For their June 2022 release, UNI Global Union released a 31 paged “Resource for Organizers” for the video game industry. Within the document, UNI Global Union highlighted several aspects of the industry, such as: an overview of the video game industry; company profiles and profits; tools for reform; but most notably, a global survey of North American, European, Asian, and Australian video game industry workers on working conditions and environments.
In the survey of workers from 29 countries around the world, 79% of video game workers “definitely or somewhat” support unionization, and of those 79%, 76% support forming a union for their personal workplace. Globally, only 6% of video game workers “definitely or somewhat” oppose unionization efforts. This percentage of support for unions jumps even higher when focusing on Europe. For European video game workers, 85% support forming unions, with only 1% opposing. Lastly, for respondents who work at localization firms, 94% support unions, “and among respondents who are translators (93%), writers (92%), developers (86%), and testers (84%).”
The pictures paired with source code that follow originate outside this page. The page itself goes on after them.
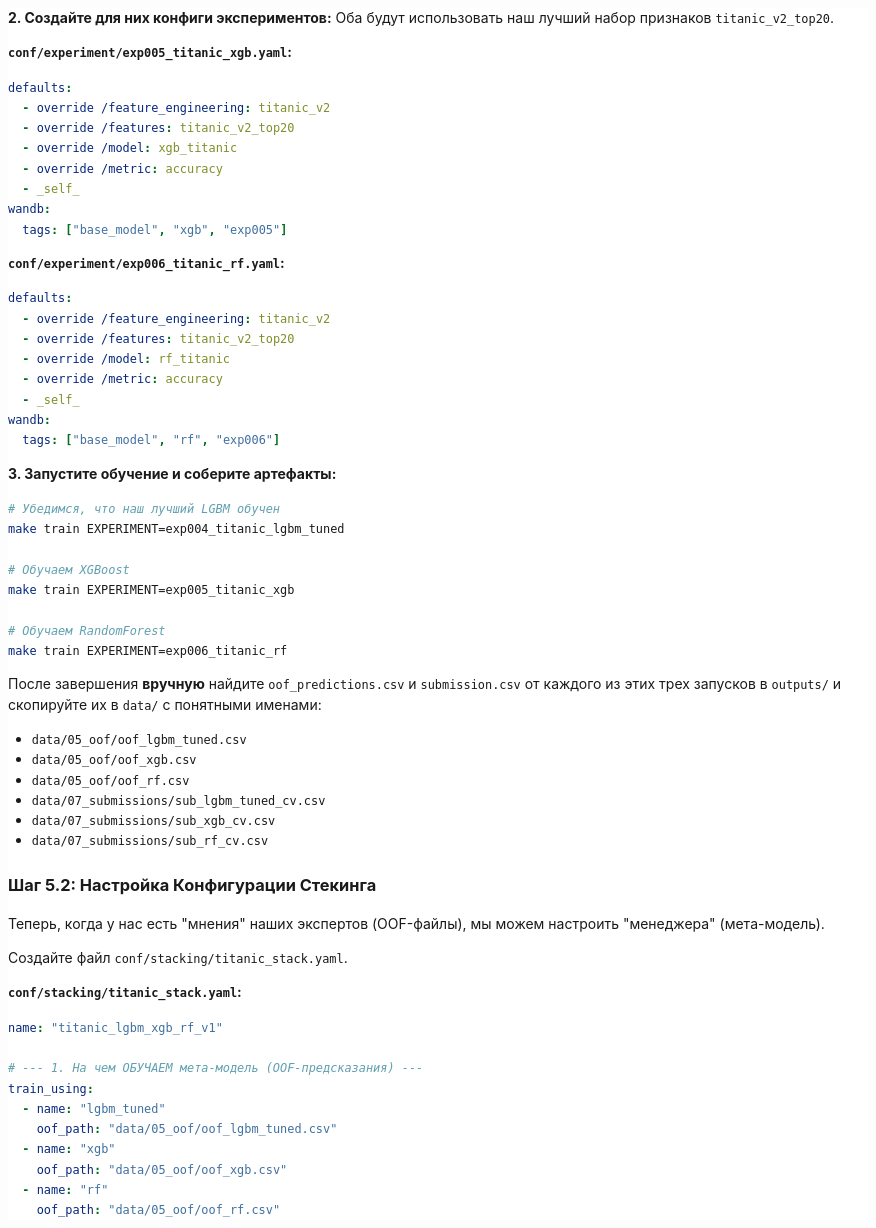 **2. Создайте для них конфиги экспериментов:**
   Оба будут использовать наш лучший набор признаков `titanic_v2_top20`.

   **`conf/experiment/exp005_titanic_xgb.yaml`:**
   ```yaml
   defaults:
     - override /feature_engineering: titanic_v2
     - override /features: titanic_v2_top20
     - override /model: xgb_titanic
     - override /metric: accuracy
     - _self_
   wandb:
     tags: ["base_model", "xgb", "exp005"]
   ```

   **`conf/experiment/exp006_titanic_rf.yaml`:**
   ```yaml
   defaults:
     - override /feature_engineering: titanic_v2
     - override /features: titanic_v2_top20
     - override /model: rf_titanic
     - override /metric: accuracy
     - _self_
   wandb:
     tags: ["base_model", "rf", "exp006"]
   ```

**3. Запустите обучение и соберите артефакты:**
   ```bash
   # Убедимся, что наш лучший LGBM обучен
   make train EXPERIMENT=exp004_titanic_lgbm_tuned

   # Обучаем XGBoost
   make train EXPERIMENT=exp005_titanic_xgb

   # Обучаем RandomForest
   make train EXPERIMENT=exp006_titanic_rf
   ```
   После завершения **вручную** найдите `oof_predictions.csv` и `submission.csv` от каждого из этих трех запусков в `outputs/` и скопируйте их в `data/` с понятными именами:
   *   `data/05_oof/oof_lgbm_tuned.csv`
   *   `data/05_oof/oof_xgb.csv`
   *   `data/05_oof/oof_rf.csv`
   *   `data/07_submissions/sub_lgbm_tuned_cv.csv`
   *   `data/07_submissions/sub_xgb_cv.csv`
   *   `data/07_submissions/sub_rf_cv.csv`

### Шаг 5.2: Настройка Конфигурации Стекинга

Теперь, когда у нас есть "мнения" наших экспертов (OOF-файлы), мы можем настроить "менеджера" (мета-модель).

Создайте файл `conf/stacking/titanic_stack.yaml`.

**`conf/stacking/titanic_stack.yaml`:**
```yaml
name: "titanic_lgbm_xgb_rf_v1"

# --- 1. На чем ОБУЧАЕМ мета-модель (OOF-предсказания) ---
train_using:
  - name: "lgbm_tuned"
    oof_path: "data/05_oof/oof_lgbm_tuned.csv"
  - name: "xgb"
    oof_path: "data/05_oof/oof_xgb.csv"
  - name: "rf"
    oof_path: "data/05_oof/oof_rf.csv"

```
As for why support for union efforts run so high amongst video game workers most likely stems from the fact that, when asked, 85% of respondents listed one major workplace issue, and within those respondents, 75% cited at least 3 workplace issues. Among the cited workplace issues, low pay was the highest reported (66%), with the following rounding out to: excessive workload and hours (43%), inadequate benefits (43% ), lack of access to training and/or software (39%), lack of job security (37%), and workplace discrimination and/or sexual harassment (35%). However, these issues reported largely depended on the type of firm, with the highs of 79% for mobile game studios, and an astonishing 100% for localization firms. Nonetheless, a couple constants among all types of firms was low pay, nearly half of women and non-binary people listing workplace discrimination, and about a quarter of women and non-binary people reporting sexual harassment as an issue.
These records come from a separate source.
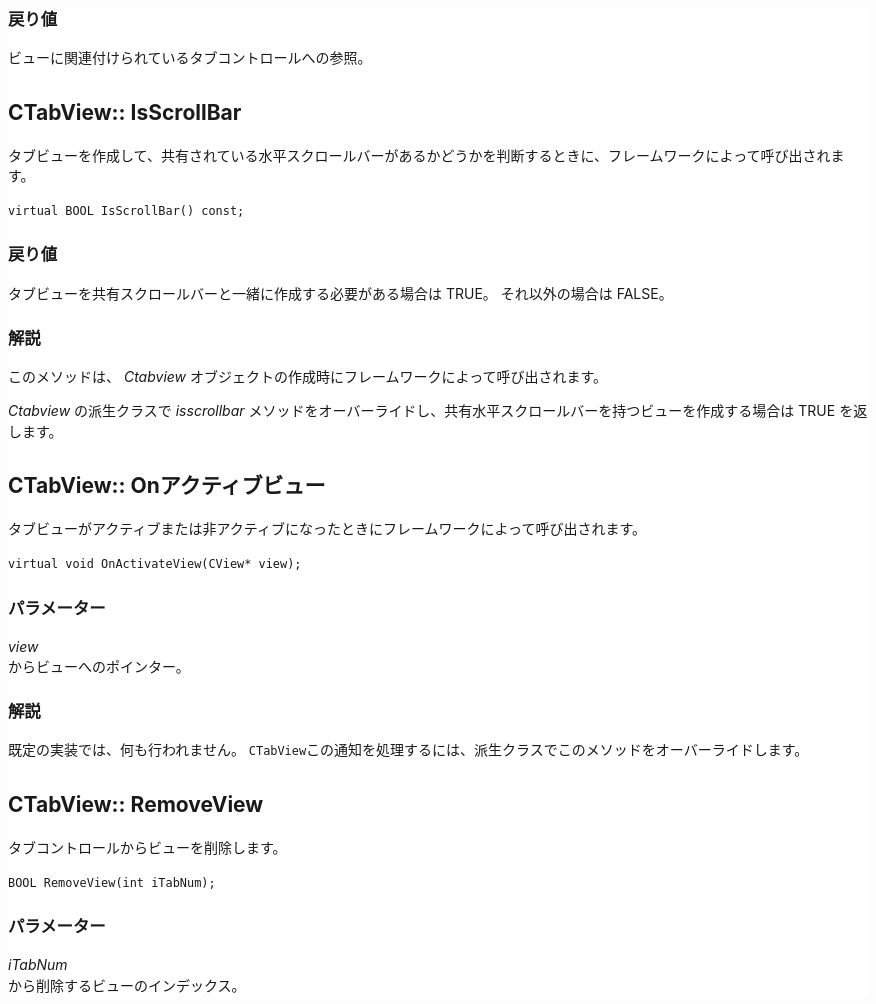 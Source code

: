 ### <a name="return-value"></a>戻り値

ビューに関連付けられているタブコントロールへの参照。

## <a name="ctabviewisscrollbar"></a><a name="isscrollbar"></a> CTabView:: IsScrollBar

タブビューを作成して、共有されている水平スクロールバーがあるかどうかを判断するときに、フレームワークによって呼び出されます。

```
virtual BOOL IsScrollBar() const;
```

### <a name="return-value"></a>戻り値

タブビューを共有スクロールバーと一緒に作成する必要がある場合は TRUE。 それ以外の場合は FALSE。

### <a name="remarks"></a>解説

このメソッドは、 *Ctabview* オブジェクトの作成時にフレームワークによって呼び出されます。

*Ctabview* の派生クラスで *isscrollbar* メソッドをオーバーライドし、共有水平スクロールバーを持つビューを作成する場合は TRUE を返します。

## <a name="ctabviewonactivateview"></a><a name="onactivateview"></a> CTabView:: Onアクティブビュー

タブビューがアクティブまたは非アクティブになったときにフレームワークによって呼び出されます。

```
virtual void OnActivateView(CView* view);
```

### <a name="parameters"></a>パラメーター

*view*<br/>
からビューへのポインター。

### <a name="remarks"></a>解説

既定の実装では、何も行われません。 `CTabView`この通知を処理するには、派生クラスでこのメソッドをオーバーライドします。

## <a name="ctabviewremoveview"></a><a name="removeview"></a> CTabView:: RemoveView

タブコントロールからビューを削除します。

```
BOOL RemoveView(int iTabNum);
```

### <a name="parameters"></a>パラメーター

*iTabNum*<br/>
から削除するビューのインデックス。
This report released at an important juncture for the video game industry, just weeks after a few key wins for unionization efforts. In Australia, Game Workers Unite formed in April over alleged poor work environments. A month ago, Raven Studios’ QA workers became the first union for a AAA video game studio in North America, mainly alleging exploitative workplace environments and illegal employer retaliation by Activision Blizzard. 10 days ago in Canada, Keywords Studios workers, a localization firm, won their unionization effort, reporting poor workplace environment, management, and excessive work loads. With this revealing report, video game workers could potentially continue this momentum for spawning unions after seeing just how many support unions.